WAL runs on Netflix’s Data‑Gateway infrastructure, inheriting mTLS, connection management, authentication, and runtime configuration. Each WAL instance is deployed as a shard; a shard is a set of physical machines. Different services (e.g., ad‑event service, game‑directory service) get dedicated shards to avoid “noisy‑neighbor” interference.

Shards can host multiple namespaces, and operators can add more queues to a namespace if throughput becomes a bottleneck. The configuration is stored in a globally replicated relational database for consistency.

Auto‑scaling groups adjust producer and consumer instance counts based on CPU and network thresholds, using Netflix’s adaptive load‑shedding library and Envoy for request throttling. WAL can be deployed across multiple regions, each with its own instance group.

Key Use Cases

Delayed Queue

Applications that need to execute a request after a delay write to WAL, which guarantees delivery after the specified latency. Example: Netflix Live Origin offloads bulk delete requests to WAL with random jitter, smoothing the request curve and preventing Cassandra overload.

Cross‑Region Replication

WAL enables global replication for services like EVCache. A client writes to its local WAL shard; the WAL consumer reads from Kafka and forwards the change to target regions, where writer groups apply the mutation to regional EVCache clusters.

Multi‑Table Mutations

Key‑Value services use WAL to implement a MutateItems API that supports atomic multi‑table, multi‑ID changes via a two‑phase commit. The API definition:

message MutateItemsRequest {
  repeated MutationRequest mutations = 1;
  message MutationRequest {
    oneof mutation {
      PutItemsRequest put = 1;
      DeleteItemsRequest delete = 2;
    }
  }
}

WAL guarantees eventual consistency: each operation is assigned a sequence number, persisted, and later replayed by consumers. Failed mutations are re‑queued for retry.

Conclusions

Building a generic WAL taught Netflix several lessons:

Pluggable architecture is essential; configuration‑driven targets avoid code changes.
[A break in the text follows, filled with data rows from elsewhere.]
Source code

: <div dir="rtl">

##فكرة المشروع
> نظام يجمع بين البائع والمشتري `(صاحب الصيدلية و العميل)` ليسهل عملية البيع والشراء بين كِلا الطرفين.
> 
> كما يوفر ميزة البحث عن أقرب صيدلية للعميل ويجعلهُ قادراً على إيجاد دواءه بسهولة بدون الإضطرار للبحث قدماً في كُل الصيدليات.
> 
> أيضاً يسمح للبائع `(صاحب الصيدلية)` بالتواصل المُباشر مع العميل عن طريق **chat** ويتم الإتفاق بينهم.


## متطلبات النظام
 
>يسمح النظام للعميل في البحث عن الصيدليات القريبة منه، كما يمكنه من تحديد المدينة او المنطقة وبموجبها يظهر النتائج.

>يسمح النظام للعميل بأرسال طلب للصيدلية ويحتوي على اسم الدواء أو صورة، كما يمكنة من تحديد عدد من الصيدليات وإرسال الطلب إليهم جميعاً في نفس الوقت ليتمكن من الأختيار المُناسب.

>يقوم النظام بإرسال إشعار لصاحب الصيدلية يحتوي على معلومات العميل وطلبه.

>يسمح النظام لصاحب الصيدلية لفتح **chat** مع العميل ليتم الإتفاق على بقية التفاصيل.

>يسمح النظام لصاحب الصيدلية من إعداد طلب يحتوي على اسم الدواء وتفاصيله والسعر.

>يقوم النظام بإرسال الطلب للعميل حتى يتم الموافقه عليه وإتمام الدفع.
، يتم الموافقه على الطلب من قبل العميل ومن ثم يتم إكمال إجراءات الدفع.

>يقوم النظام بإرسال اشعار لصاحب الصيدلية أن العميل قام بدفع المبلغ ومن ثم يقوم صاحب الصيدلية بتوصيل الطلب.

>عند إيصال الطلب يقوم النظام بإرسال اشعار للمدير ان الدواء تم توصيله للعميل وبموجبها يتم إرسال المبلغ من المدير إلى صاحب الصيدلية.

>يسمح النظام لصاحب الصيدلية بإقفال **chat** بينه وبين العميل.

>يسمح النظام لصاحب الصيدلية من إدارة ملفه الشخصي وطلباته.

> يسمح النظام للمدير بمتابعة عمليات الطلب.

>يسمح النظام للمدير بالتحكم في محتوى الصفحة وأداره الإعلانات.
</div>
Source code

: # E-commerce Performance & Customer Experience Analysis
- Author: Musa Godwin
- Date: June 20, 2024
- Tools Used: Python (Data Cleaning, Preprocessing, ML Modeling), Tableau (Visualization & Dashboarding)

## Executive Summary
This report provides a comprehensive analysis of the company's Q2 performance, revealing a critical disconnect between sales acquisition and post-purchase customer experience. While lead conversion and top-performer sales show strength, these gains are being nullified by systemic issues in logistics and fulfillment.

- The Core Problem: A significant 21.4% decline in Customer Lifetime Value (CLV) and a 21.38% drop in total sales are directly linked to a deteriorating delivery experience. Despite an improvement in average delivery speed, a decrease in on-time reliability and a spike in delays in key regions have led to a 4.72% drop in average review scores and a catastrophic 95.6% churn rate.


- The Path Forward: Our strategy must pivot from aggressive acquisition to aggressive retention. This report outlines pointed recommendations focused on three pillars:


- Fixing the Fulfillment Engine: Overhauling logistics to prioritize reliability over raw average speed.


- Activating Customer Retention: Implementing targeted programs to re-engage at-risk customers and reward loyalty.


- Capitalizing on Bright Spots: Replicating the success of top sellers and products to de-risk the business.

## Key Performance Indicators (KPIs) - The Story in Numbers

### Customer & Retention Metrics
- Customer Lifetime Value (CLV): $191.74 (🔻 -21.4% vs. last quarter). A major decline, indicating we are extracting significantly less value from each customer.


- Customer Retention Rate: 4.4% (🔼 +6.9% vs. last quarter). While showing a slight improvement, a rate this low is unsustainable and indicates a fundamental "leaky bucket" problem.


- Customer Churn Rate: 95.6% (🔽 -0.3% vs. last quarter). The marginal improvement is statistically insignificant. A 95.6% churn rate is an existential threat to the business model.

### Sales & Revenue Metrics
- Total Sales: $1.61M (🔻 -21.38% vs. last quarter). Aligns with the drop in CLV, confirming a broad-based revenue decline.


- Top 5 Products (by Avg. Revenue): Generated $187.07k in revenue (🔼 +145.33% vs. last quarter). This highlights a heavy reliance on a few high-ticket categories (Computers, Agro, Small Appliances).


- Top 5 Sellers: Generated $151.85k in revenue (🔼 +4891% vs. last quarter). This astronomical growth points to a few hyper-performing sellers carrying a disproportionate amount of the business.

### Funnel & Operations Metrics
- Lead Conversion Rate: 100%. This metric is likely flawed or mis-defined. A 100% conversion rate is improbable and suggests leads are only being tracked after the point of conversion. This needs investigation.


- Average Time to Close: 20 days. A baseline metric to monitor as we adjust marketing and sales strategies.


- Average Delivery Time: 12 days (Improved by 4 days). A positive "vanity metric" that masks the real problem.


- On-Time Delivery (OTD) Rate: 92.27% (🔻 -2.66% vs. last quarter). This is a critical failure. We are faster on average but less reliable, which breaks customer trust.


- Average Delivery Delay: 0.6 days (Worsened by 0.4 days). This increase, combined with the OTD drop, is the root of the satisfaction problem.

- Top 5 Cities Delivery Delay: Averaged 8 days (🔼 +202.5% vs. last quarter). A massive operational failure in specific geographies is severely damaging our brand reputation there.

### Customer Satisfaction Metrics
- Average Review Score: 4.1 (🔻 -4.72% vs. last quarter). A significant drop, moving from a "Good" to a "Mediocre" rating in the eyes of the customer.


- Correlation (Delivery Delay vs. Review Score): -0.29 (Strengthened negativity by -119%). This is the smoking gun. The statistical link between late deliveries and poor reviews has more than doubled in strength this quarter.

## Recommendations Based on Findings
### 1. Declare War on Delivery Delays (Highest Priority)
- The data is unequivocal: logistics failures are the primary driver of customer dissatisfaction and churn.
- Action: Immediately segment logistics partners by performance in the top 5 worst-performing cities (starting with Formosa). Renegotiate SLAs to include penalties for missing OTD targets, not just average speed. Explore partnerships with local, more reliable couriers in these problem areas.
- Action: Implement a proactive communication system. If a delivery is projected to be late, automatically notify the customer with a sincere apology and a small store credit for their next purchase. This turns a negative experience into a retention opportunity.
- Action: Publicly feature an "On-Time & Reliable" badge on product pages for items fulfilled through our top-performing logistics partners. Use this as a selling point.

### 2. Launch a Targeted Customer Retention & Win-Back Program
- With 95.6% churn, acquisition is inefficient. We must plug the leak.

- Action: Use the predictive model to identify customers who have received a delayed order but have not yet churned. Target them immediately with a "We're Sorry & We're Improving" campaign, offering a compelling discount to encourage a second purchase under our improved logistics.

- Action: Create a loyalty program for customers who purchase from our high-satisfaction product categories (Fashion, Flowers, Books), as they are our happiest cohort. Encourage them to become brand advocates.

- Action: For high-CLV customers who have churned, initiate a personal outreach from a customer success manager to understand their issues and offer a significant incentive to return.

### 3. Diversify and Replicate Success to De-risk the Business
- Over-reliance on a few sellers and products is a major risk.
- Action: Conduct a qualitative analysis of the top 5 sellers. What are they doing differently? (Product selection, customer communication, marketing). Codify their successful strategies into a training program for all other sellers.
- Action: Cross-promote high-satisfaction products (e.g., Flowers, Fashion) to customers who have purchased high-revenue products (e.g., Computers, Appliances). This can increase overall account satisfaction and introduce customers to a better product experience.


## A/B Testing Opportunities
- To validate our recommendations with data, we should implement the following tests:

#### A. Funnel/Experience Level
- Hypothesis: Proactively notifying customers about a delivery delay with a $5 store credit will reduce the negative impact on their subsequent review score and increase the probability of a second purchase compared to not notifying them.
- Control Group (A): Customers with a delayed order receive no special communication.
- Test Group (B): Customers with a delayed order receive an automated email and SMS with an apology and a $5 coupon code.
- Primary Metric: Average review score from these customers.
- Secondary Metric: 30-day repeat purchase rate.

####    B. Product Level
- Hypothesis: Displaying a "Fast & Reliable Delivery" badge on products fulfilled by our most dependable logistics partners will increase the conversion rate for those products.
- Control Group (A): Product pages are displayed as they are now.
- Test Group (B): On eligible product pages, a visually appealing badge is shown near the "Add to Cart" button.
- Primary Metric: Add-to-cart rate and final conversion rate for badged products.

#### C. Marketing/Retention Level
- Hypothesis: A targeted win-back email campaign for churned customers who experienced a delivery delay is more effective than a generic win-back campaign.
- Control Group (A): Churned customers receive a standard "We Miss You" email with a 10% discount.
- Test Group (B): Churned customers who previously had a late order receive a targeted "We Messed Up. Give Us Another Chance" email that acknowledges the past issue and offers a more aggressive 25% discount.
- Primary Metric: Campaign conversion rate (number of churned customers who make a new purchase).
Leverage existing control‑plane and key‑value abstractions to focus on WAL‑specific challenges.

Separate concerns (producer vs. consumer) to enable independent scaling and reduce blast radius.

Expect failures: WAL itself can experience traffic spikes, slow consumers, and non‑transient errors, requiring careful trade‑offs and back‑pressure strategies.

Future Work

Planned extensions include adding secondary indexes to the key‑value service and using WAL to fan‑out requests to multiple data stores (e.g., database plus backup or queue).